Man kann zwar mit WINE die meisten Spiele für Windows auch unter Linuz nutzen, aber leider ist dabei oft ein Performanceverlust zu verzeichnen.
Ich persönlich Spiele unter Windows, anderes mache ich unter Linux (Fedora Core 2).


----------



## Thorsten Ball (10. Dezember 2004)

Knapp 11 Tage alt, und vom Threadtitel her gibt es nur eine Abweichung in Form eines Sonderzeichens:
Spiele unter Linux? 
Weißt nach was ich gesucht habe? Nein? Nun, das ganz abstrakte Suchwort war: "Spiele".
Und das Forum? So verrückt wie ich bin hab ich hier im Linuxforum gesucht, ganz schön krass, nicht?

....


----------



## Linux_Interessent (10. Dezember 2004)

Tja, aber falls du lesen kannst (Was sehr von Vorteil währe) möchte ich spezielle Informationen.

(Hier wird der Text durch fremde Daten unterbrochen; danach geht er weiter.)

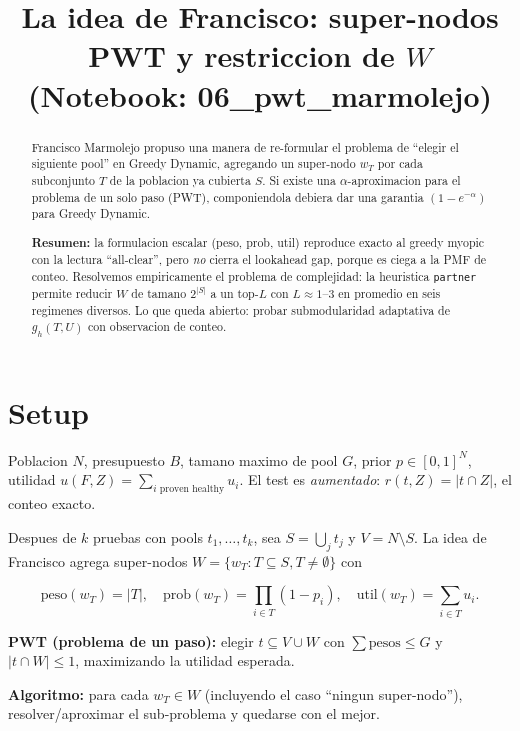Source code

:\documentclass[11pt]{article}
\title{La idea de Francisco: super-nodos PWT y restriccion de $W$\\
\large (Notebook: 06\_pwt\_marmolejo)}
\author{}
\date{}
\begin{document}
\maketitle

\begin{abstract}
Francisco Marmolejo propuso una manera de re-formular el problema de
``elegir el siguiente pool'' en Greedy Dynamic, agregando un super-nodo
$w_T$ por cada subconjunto $T$ de la poblacion ya cubierta $S$. Si
existe una $\alpha$-aproximacion para el problema de un solo paso (PWT),
componiendola debiera dar una garantia $(1 - e^{-\alpha})$ para Greedy
Dynamic.

\textbf{Resumen:} la formulacion escalar (peso, prob, util) reproduce
exacto al greedy myopic con la lectura ``all-clear'', pero \emph{no}
cierra el lookahead gap, porque es ciega a la PMF de conteo. Resolvemos
empiricamente el problema de complejidad: la heuristica \texttt{partner}
permite reducir $W$ de tamano $2^{|S|}$ a un top-$L$ con $L \approx 1$--$3$
en promedio en seis regimenes diversos. Lo que queda abierto: probar
submodularidad adaptativa de $g_h(T,U)$ con observacion de conteo.
\end{abstract}

\section{Setup}

Poblacion $N$, presupuesto $B$, tamano maximo de pool $G$, prior
$p \in [0,1]^N$, utilidad $u(F, Z) = \sum_{i \text{ proven healthy}} u_i$.
El test es \emph{aumentado}: $r(t, Z) = |t \cap Z|$, el conteo exacto.

Despues de $k$ pruebas con pools $t_1, \dots, t_k$, sea
$S = \bigcup_{j} t_j$ y $V = N \setminus S$. La idea de Francisco
agrega super-nodos $W = \{w_T : T \subseteq S, T \ne \emptyset\}$ con

\[
\text{peso}(w_T) = |T|, \quad
\text{prob}(w_T) = \prod_{i \in T}(1 - p_i), \quad
\text{util}(w_T) = \sum_{i \in T} u_i.
\]

\textbf{PWT (problema de un paso):} elegir $t \subseteq V \cup W$ con
$\sum \text{pesos} \le G$ y $|t \cap W| \le 1$, maximizando la utilidad
esperada.

\textbf{Algoritmo:} para cada $w_T \in W$ (incluyendo el caso ``ningun
super-nodo''), resolver/aproximar el sub-problema y quedarse con el
mejor.

\end{document}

Ausserdem würde ich gerne wissen ob jemand schon CoD mit Linux zockt und wie es läuft.
Abgesehen davon habe ich den Thread schon gesehen! 
Also, ignoriers oder schreib was nützliches, was mir weiter hilft oder lass es einfach, besonders einen so dämlichen Kommentar!


----------



## JohannesR (10. Dezember 2004)

Nein, du willst nicht umsteigen... Glaub mir. Wenn du spielen willst bleibst du besser bei Windows, auch wenn es evt. nicht ganz so ,,cool" oder ,,in" ist.


----------



## Linux_Interessent (10. Dezember 2004)

Na ja, also ich glaube du siehst das falsch..wieso um cool zu sein? versteh ich nicht aber egal, danke! Das ist alles was ich wissen wollte!


----------



## Thorsten Ball (11. Dezember 2004)

Wenn du den Thread auch gelesen hättest,
hättest den Link nicht übersehen der zu Holarse führt.
Und dort findest du auch was zu CoD.

HL1, CS und Steam sind, so weit ich mich erinner auch möglich.
HL2 wird dann mit der neuen Cedega Version spielbar sein, aber die kostet 5Euro/Monat.

Ich schließ mich Johannes an.


----------



## Linux_Interessent (11. Dezember 2004)

Na geht doch auch anständig...


----------



## generador (11. Dezember 2004)

also zum spielen würde ich dir auch windows empfehlen
ist einfacher als unter linux immer mit dem tool
und unter windows läuft ja eigentlich jedes game

linux ist für den rest echt spitze also mail inet office etc aber für games ist es nicht so mein system


----------



## Andreas Späth (11. Dezember 2004)

Also ich kann mich den anderen nur anschliesen Linux ist ( noch nicht ) das OS das ich jemandem zum Zocken empfehlen würde.
Da ist man mit Windows XP oder Windows 2000 doch besser beraten, vor allem wenn man bisher nochnie mit Linux gearbeitet hat.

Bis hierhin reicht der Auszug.